ABOUT THIS TASK: Leave out the pictures and set down the rest of the listing below word for word.

MATERIAL SUPPLIED:
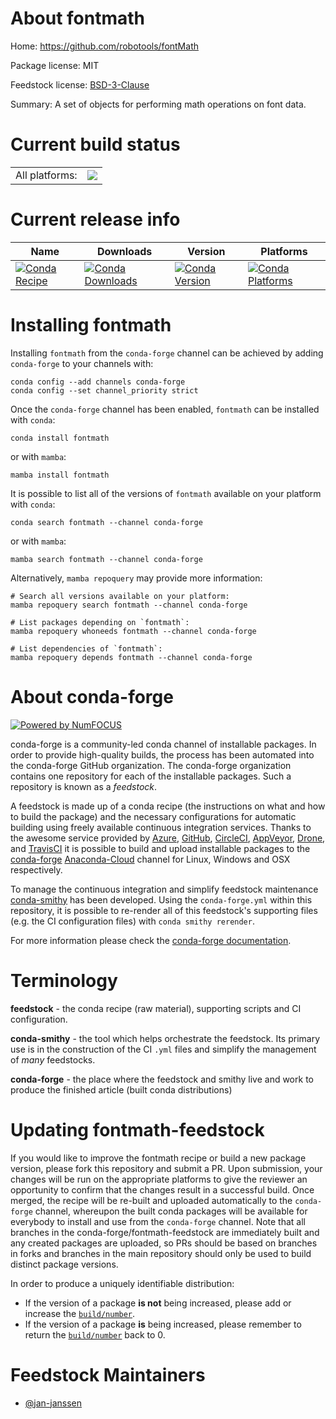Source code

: About fontmath
==============

Home: https://github.com/robotools/fontMath

Package license: MIT

Feedstock license: [BSD-3-Clause](https://github.com/conda-forge/fontmath-feedstock/blob/main/LICENSE.txt)

Summary: A set of objects for performing math operations on font data.

Current build status
====================


<table><tr><td>All platforms:</td>
    <td>
      <a href="https://dev.azure.com/conda-forge/feedstock-builds/_build/latest?definitionId=16959&branchName=main">
        <img src="https://dev.azure.com/conda-forge/feedstock-builds/_apis/build/status/fontmath-feedstock?branchName=main">
      </a>
    </td>
  </tr>
</table>

Current release info
====================

| Name | Downloads | Version | Platforms |
| --- | --- | --- | --- |
| [![Conda Recipe](https://img.shields.io/badge/recipe-fontmath-green.svg)](https://anaconda.org/conda-forge/fontmath) | [![Conda Downloads](https://img.shields.io/conda/dn/conda-forge/fontmath.svg)](https://anaconda.org/conda-forge/fontmath) | [![Conda Version](https://img.shields.io/conda/vn/conda-forge/fontmath.svg)](https://anaconda.org/conda-forge/fontmath) | [![Conda Platforms](https://img.shields.io/conda/pn/conda-forge/fontmath.svg)](https://anaconda.org/conda-forge/fontmath) |

Installing fontmath
===================

Installing `fontmath` from the `conda-forge` channel can be achieved by adding `conda-forge` to your channels with:

```
conda config --add channels conda-forge
conda config --set channel_priority strict
```

Once the `conda-forge` channel has been enabled, `fontmath` can be installed with `conda`:

```
conda install fontmath
```

or with `mamba`:

```
mamba install fontmath
```

It is possible to list all of the versions of `fontmath` available on your platform with `conda`:

```
conda search fontmath --channel conda-forge
```

or with `mamba`:

```
mamba search fontmath --channel conda-forge
```

Alternatively, `mamba repoquery` may provide more information:

```
# Search all versions available on your platform:
mamba repoquery search fontmath --channel conda-forge

# List packages depending on `fontmath`:
mamba repoquery whoneeds fontmath --channel conda-forge

# List dependencies of `fontmath`:
mamba repoquery depends fontmath --channel conda-forge
```


About conda-forge
=================

[![Powered by
NumFOCUS](https://img.shields.io/badge/powered%20by-NumFOCUS-orange.svg?style=flat&colorA=E1523D&colorB=007D8A)](https://numfocus.org)

conda-forge is a community-led conda channel of installable packages.
In order to provide high-quality builds, the process has been automated into the
conda-forge GitHub organization. The conda-forge organization contains one repository
for each of the installable packages. Such a repository is known as a *feedstock*.

A feedstock is made up of a conda recipe (the instructions on what and how to build
the package) and the necessary configurations for automatic building using freely
available continuous integration services. Thanks to the awesome service provided by
[Azure](https://azure.microsoft.com/en-us/services/devops/), [GitHub](https://github.com/),
[CircleCI](https://circleci.com/), [AppVeyor](https://www.appveyor.com/),
[Drone](https://cloud.drone.io/welcome), and [TravisCI](https://travis-ci.com/)
it is possible to build and upload installable packages to the
[conda-forge](https://anaconda.org/conda-forge) [Anaconda-Cloud](https://anaconda.org/)
channel for Linux, Windows and OSX respectively.

To manage the continuous integration and simplify feedstock maintenance
[conda-smithy](https://github.com/conda-forge/conda-smithy) has been developed.
Using the ``conda-forge.yml`` within this repository, it is possible to re-render all of
this feedstock's supporting files (e.g. the CI configuration files) with ``conda smithy rerender``.

For more information please check the [conda-forge documentation](https://conda-forge.org/docs/).

Terminology
===========

**feedstock** - the conda recipe (raw material), supporting scripts and CI configuration.

**conda-smithy** - the tool which helps orchestrate the feedstock.
                   Its primary use is in the construction of the CI ``.yml`` files
                   and simplify the management of *many* feedstocks.

**conda-forge** - the place where the feedstock and smithy live and work to
                  produce the finished article (built conda distributions)


Updating fontmath-feedstock
===========================

If you would like to improve the fontmath recipe or build a new
package version, please fork this repository and submit a PR. Upon submission,
your changes will be run on the appropriate platforms to give the reviewer an
opportunity to confirm that the changes result in a successful build. Once
merged, the recipe will be re-built and uploaded automatically to the
`conda-forge` channel, whereupon the built conda packages will be available for
everybody to install and use from the `conda-forge` channel.
Note that all branches in the conda-forge/fontmath-feedstock are
immediately built and any created packages are uploaded, so PRs should be based
on branches in forks and branches in the main repository should only be used to
build distinct package versions.

In order to produce a uniquely identifiable distribution:
 * If the version of a package **is not** being increased, please add or increase
   the [``build/number``](https://docs.conda.io/projects/conda-build/en/latest/resources/define-metadata.html#build-number-and-string).
 * If the version of a package **is** being increased, please remember to return
   the [``build/number``](https://docs.conda.io/projects/conda-build/en/latest/resources/define-metadata.html#build-number-and-string)
   back to 0.

Feedstock Maintainers
=====================

* [@jan-janssen](https://github.com/jan-janssen/)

ANSWER AREA:
Source code

: About fontmath
==============

Home: https://github.com/robotools/fontMath

Package license: MIT

Feedstock license: [BSD-3-Clause](https://github.com/conda-forge/fontmath-feedstock/blob/main/LICENSE.txt)

Summary: A set of objects for performing math operations on font data.

Current build status
====================


<table><tr><td>All platforms:</td>
    <td>
      <a href="https://dev.azure.com/conda-forge/feedstock-builds/_build/latest?definitionId=16959&branchName=main">
        <img src="https://dev.azure.com/conda-forge/feedstock-builds/_apis/build/status/fontmath-feedstock?branchName=main">
      </a>
    </td>
  </tr>
</table>

Current release info
====================

| Name | Downloads | Version | Platforms |
| --- | --- | --- | --- |
| [![Conda Recipe](https://img.shields.io/badge/recipe-fontmath-green.svg)](https://anaconda.org/conda-forge/fontmath) | [![Conda Downloads](https://img.shields.io/conda/dn/conda-forge/fontmath.svg)](https://anaconda.org/conda-forge/fontmath) | [![Conda Version](https://img.shields.io/conda/vn/conda-forge/fontmath.svg)](https://anaconda.org/conda-forge/fontmath) | [![Conda Platforms](https://img.shields.io/conda/pn/conda-forge/fontmath.svg)](https://anaconda.org/conda-forge/fontmath) |

Installing fontmath
===================

Installing `fontmath` from the `conda-forge` channel can be achieved by adding `conda-forge` to your channels with:

```
conda config --add channels conda-forge
conda config --set channel_priority strict
```

Once the `conda-forge` channel has been enabled, `fontmath` can be installed with `conda`:

```
conda install fontmath
```

or with `mamba`:

```
mamba install fontmath
```

It is possible to list all of the versions of `fontmath` available on your platform with `conda`:

```
conda search fontmath --channel conda-forge
```

or with `mamba`:

```
mamba search fontmath --channel conda-forge
```

Alternatively, `mamba repoquery` may provide more information:

```
# Search all versions available on your platform:
mamba repoquery search fontmath --channel conda-forge

# List packages depending on `fontmath`:
mamba repoquery whoneeds fontmath --channel conda-forge

# List dependencies of `fontmath`:
mamba repoquery depends fontmath --channel conda-forge
```


About conda-forge
=================

[![Powered by
NumFOCUS](https://img.shields.io/badge/powered%20by-NumFOCUS-orange.svg?style=flat&colorA=E1523D&colorB=007D8A)](https://numfocus.org)

conda-forge is a community-led conda channel of installable packages.
In order to provide high-quality builds, the process has been automated into the
conda-forge GitHub organization. The conda-forge organization contains one repository
for each of the installable packages. Such a repository is known as a *feedstock*.

A feedstock is made up of a conda recipe (the instructions on what and how to build
the package) and the necessary configurations for automatic building using freely
available continuous integration services. Thanks to the awesome service provided by
[Azure](https://azure.microsoft.com/en-us/services/devops/), [GitHub](https://github.com/),
[CircleCI](https://circleci.com/), [AppVeyor](https://www.appveyor.com/),
[Drone](https://cloud.drone.io/welcome), and [TravisCI](https://travis-ci.com/)
it is possible to build and upload installable packages to the
[conda-forge](https://anaconda.org/conda-forge) [Anaconda-Cloud](https://anaconda.org/)
channel for Linux, Windows and OSX respectively.

To manage the continuous integration and simplify feedstock maintenance
[conda-smithy](https://github.com/conda-forge/conda-smithy) has been developed.
Using the ``conda-forge.yml`` within this repository, it is possible to re-render all of
this feedstock's supporting files (e.g. the CI configuration files) with ``conda smithy rerender``.

For more information please check the [conda-forge documentation](https://conda-forge.org/docs/).

Terminology
===========

**feedstock** - the conda recipe (raw material), supporting scripts and CI configuration.

**conda-smithy** - the tool which helps orchestrate the feedstock.
                   Its primary use is in the construction of the CI ``.yml`` files
                   and simplify the management of *many* feedstocks.

**conda-forge** - the place where the feedstock and smithy live and work to
                  produce the finished article (built conda distributions)


Updating fontmath-feedstock
===========================

If you would like to improve the fontmath recipe or build a new
package version, please fork this repository and submit a PR. Upon submission,
your changes will be run on the appropriate platforms to give the reviewer an
opportunity to confirm that the changes result in a successful build. Once
merged, the recipe will be re-built and uploaded automatically to the
`conda-forge` channel, whereupon the built conda packages will be available for
everybody to install and use from the `conda-forge` channel.
Note that all branches in the conda-forge/fontmath-feedstock are
immediately built and any created packages are uploaded, so PRs should be based
on branches in forks and branches in the main repository should only be used to
build distinct package versions.

In order to produce a uniquely identifiable distribution:
 * If the version of a package **is not** being increased, please add or increase
   the [``build/number``](https://docs.conda.io/projects/conda-build/en/latest/resources/define-metadata.html#build-number-and-string).
 * If the version of a package **is** being increased, please remember to return
   the [``build/number``](https://docs.conda.io/projects/conda-build/en/latest/resources/define-metadata.html#build-number-and-string)
   back to 0.

Feedstock Maintainers
=====================

* [@jan-janssen](https://github.com/jan-janssen/)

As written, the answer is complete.